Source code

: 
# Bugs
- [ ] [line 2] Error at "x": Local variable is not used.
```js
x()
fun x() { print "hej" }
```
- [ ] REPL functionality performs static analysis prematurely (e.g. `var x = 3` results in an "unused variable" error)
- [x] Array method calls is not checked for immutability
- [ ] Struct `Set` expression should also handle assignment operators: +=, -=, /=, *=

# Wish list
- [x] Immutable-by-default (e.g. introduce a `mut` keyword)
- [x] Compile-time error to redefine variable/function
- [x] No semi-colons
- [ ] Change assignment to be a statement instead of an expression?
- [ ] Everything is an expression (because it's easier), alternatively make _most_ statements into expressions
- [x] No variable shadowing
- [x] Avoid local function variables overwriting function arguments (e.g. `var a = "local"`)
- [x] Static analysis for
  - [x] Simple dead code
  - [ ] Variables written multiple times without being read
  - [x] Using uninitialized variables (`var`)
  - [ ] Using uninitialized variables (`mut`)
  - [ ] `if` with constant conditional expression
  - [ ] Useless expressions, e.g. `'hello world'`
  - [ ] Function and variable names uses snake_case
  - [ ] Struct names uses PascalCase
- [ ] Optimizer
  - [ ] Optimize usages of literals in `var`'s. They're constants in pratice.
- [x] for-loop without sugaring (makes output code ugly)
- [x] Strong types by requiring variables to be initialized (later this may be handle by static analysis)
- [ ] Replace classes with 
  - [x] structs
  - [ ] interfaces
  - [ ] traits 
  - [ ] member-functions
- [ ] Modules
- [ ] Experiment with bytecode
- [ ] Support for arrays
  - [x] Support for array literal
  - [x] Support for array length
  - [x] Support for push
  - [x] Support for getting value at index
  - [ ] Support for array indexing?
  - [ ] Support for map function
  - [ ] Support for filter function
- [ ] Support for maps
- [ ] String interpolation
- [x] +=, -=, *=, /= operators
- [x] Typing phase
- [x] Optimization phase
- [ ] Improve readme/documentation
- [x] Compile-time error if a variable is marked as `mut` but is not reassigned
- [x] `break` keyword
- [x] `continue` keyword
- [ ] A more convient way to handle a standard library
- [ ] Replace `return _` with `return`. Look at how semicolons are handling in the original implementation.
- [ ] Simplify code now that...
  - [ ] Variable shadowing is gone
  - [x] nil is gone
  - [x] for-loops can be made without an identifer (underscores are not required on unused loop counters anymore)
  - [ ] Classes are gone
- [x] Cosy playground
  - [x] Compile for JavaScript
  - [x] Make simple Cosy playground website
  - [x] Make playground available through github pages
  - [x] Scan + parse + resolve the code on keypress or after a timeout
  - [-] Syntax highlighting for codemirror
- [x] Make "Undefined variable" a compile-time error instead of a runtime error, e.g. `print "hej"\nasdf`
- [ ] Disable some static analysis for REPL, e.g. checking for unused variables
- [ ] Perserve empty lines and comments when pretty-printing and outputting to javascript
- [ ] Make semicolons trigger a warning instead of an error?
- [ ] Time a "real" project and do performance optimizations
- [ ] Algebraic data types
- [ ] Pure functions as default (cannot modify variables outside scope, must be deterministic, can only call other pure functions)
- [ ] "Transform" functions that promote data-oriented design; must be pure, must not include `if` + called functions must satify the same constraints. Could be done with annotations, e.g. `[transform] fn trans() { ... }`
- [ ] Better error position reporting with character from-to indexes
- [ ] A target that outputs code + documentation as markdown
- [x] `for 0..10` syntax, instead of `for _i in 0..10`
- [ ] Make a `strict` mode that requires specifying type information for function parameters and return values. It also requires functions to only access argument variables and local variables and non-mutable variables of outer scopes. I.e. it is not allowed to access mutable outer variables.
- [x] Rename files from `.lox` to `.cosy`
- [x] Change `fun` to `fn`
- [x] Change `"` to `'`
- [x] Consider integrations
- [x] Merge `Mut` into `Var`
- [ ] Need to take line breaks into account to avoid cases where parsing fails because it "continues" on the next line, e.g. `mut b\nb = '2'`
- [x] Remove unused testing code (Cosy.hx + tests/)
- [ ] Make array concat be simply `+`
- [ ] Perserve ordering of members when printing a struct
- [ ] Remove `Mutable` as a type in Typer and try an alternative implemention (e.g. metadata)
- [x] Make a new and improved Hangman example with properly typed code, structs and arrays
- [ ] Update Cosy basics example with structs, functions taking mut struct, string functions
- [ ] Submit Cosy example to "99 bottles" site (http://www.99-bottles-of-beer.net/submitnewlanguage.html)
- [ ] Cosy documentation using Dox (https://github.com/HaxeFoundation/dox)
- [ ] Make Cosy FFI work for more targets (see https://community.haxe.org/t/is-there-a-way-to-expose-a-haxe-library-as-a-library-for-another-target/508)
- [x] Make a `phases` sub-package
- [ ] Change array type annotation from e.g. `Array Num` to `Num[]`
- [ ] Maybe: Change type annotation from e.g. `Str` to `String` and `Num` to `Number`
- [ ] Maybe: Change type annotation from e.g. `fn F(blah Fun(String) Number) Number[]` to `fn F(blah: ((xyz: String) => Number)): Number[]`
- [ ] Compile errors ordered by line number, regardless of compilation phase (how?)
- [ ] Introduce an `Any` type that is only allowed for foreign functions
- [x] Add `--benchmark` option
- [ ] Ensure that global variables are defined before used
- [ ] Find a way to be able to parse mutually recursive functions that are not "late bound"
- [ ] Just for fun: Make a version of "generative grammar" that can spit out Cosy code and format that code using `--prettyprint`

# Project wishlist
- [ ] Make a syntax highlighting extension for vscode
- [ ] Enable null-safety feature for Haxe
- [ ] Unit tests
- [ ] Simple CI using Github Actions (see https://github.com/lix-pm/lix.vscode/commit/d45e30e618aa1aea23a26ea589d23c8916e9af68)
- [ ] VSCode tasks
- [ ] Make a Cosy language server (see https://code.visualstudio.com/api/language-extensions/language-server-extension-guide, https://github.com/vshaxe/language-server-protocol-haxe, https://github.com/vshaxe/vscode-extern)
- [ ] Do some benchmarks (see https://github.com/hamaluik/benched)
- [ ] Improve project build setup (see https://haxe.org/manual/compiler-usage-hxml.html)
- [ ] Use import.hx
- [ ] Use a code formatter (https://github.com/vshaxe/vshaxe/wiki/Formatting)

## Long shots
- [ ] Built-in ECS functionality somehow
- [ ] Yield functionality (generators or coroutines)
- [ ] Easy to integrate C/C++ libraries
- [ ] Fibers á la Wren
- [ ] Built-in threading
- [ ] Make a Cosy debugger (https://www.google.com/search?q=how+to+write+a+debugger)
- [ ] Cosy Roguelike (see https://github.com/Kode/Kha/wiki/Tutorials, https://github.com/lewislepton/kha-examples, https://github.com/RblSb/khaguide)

::::::::

▸ WORK ORDER
Copy out every line from the data above that has "functions" in it.

▸ REPLY TO THE TASK
  - [ ] member-functions
- [ ] Pure functions as default (cannot modify variables outside scope, must be deterministic, can only call other pure functions)
- [ ] "Transform" functions that promote data-oriented design; must be pure, must not include `if` + called functions must satify the same constraints. Could be done with annotations, e.g. `[transform] fn trans() { ... }`
- [ ] Make a `strict` mode that requires specifying type information for function parameters and return values. It also requires functions to only access argument variables and local variables and non-mutable variables of outer scopes. I.e. it is not allowed to access mutable outer variables.
- [ ] Update Cosy basics example with structs, functions taking mut struct, string functions
- [ ] Introduce an `Any` type that is only allowed for foreign functions
- [ ] Find a way to be able to parse mutually recursive functions that are not "late bound"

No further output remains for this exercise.